Following a 1-h incubation at 30 °C with orbital shaking (270 rpm), mock and pretreated cells were collected by mild centrifugation at 1,500 × g for 3 min, resuspended in fresh media to an OD600 of 0.6, and then diluted threefold (150 µl total volume) into a microtiter plate containing a panel of 11 severe ‘secondary’ H2O2 doses ranging from 0.75 – 5 mM (0.75 mM, 1 mM, 1.25 mM, 1.5 mM, 1.75 mM, 2 mM, 2.5 mM, 3 mM, 3.5 mM, 4 mM, 5 mM). Microtiter plates were sealed with breathable Rayon films (VWR), and cells were incubated with secondary stress for 2 h at 30 °C with 800 rpm shaking in a VWR Symphony incubating microplate shaker. Cells were diluted 50-fold in YPD a microtiter plate, and then 4 µl of each well was spotted onto YPD agar plates and grown for 48 h at 30 °C. Viability at each dose was scored using a 4-point semi-quantitative scale comparing viability to a no secondary stress (YPD only) control: 100% viability = 3 pts, 50–90% viability = 2 pts, 10–50% viability = 1 pt, and < 10% (3 or fewer colonies) = 0 pts.
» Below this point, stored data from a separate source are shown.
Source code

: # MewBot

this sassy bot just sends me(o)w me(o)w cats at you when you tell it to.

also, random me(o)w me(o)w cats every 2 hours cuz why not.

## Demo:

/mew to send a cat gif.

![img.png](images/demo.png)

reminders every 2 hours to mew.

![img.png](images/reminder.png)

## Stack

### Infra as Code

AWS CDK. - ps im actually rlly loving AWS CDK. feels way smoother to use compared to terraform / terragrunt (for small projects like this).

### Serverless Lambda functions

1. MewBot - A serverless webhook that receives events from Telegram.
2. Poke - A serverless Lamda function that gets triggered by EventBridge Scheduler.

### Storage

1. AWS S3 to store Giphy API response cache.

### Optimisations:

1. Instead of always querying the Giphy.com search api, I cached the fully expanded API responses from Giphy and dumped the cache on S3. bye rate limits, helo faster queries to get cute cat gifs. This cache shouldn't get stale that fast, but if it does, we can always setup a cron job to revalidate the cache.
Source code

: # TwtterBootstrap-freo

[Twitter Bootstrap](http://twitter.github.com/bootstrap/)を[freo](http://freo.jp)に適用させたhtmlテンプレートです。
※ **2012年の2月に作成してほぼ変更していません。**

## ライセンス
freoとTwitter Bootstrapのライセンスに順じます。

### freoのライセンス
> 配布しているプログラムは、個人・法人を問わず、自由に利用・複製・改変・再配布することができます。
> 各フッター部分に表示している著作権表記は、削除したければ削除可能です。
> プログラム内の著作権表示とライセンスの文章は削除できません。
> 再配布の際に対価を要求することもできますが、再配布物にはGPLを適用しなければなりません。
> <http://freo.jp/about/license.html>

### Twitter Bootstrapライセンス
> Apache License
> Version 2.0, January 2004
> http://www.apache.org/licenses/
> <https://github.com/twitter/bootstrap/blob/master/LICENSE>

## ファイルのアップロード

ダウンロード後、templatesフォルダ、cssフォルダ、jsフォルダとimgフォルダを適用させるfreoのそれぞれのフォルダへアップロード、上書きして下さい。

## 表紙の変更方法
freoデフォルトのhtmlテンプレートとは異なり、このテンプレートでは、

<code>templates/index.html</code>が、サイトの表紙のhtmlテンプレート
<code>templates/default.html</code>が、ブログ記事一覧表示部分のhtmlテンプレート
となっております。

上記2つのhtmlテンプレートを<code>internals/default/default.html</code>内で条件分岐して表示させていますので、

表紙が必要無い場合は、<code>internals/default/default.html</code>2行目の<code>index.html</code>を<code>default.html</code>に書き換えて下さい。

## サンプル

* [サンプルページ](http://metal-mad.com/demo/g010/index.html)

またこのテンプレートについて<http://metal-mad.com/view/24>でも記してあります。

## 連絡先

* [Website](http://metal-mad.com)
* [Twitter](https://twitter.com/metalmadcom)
An overall acquired resistance H2O2 score was calculated as the sum of the raw spot scores for each of the 11 doses of secondary stress. Raw tabular data used to generate figures can be found in Additional file 6: Table S5 and Additional file 7: Table S6. A detailed acquired stress resistance protocol can be found on protocols.io under doi dx.doi.org/ https://doi.org/10.17504/protocols.io.g7sbzne.

Experiments where statistical analysis was performed were done in at least triplicate. For experiments shown in Figs. 1 and 8, replicates for each batch of strains were performed on separate days. For the transcription factor mutant experiments shown in Fig. 5 and Additional file 2: Fig. S2, there were too many samples to run as a single batch. Instead, each transcription factor mutant being tested was run alongside a wild-type and ctt1∆ mutant control, resulting in triplicate values for each set of transcription factor mutants and 24 replicates for the wild-type and ctt1∆ control strains. While bar graphs depict the mean and standard deviations for overall resistance scores, relevant statistical comparisons were performed on the raw spot score data. Because the spot score data is ordinal with spacing that cannot be assumed to be equidistant, we used the proportional-odds cumulative logit model assess statistical significance of differences in stress resistance for comparisons of interest depicted in Figs. 1, 5 and 8, with Benjamini–Hochberg corrected P-values [79] being reported. The proportional-odds cumulative logit model is a type of ordinal regression that is used to model the relationship between an ordinal response variable (i.e., resistance as measured by the raw spot scores) and one or more predictor variables (i.e., genotype and/or pretreatment) [80], and has been used in ecological and biomedical contexts to analyze ordinal data [81, 82]. A detailed summary of the approach and outputs is described in Additional File 8 [79,80,81,82,83,84], and an R Markdown file with the code used for analyses is provided in Additional File 9.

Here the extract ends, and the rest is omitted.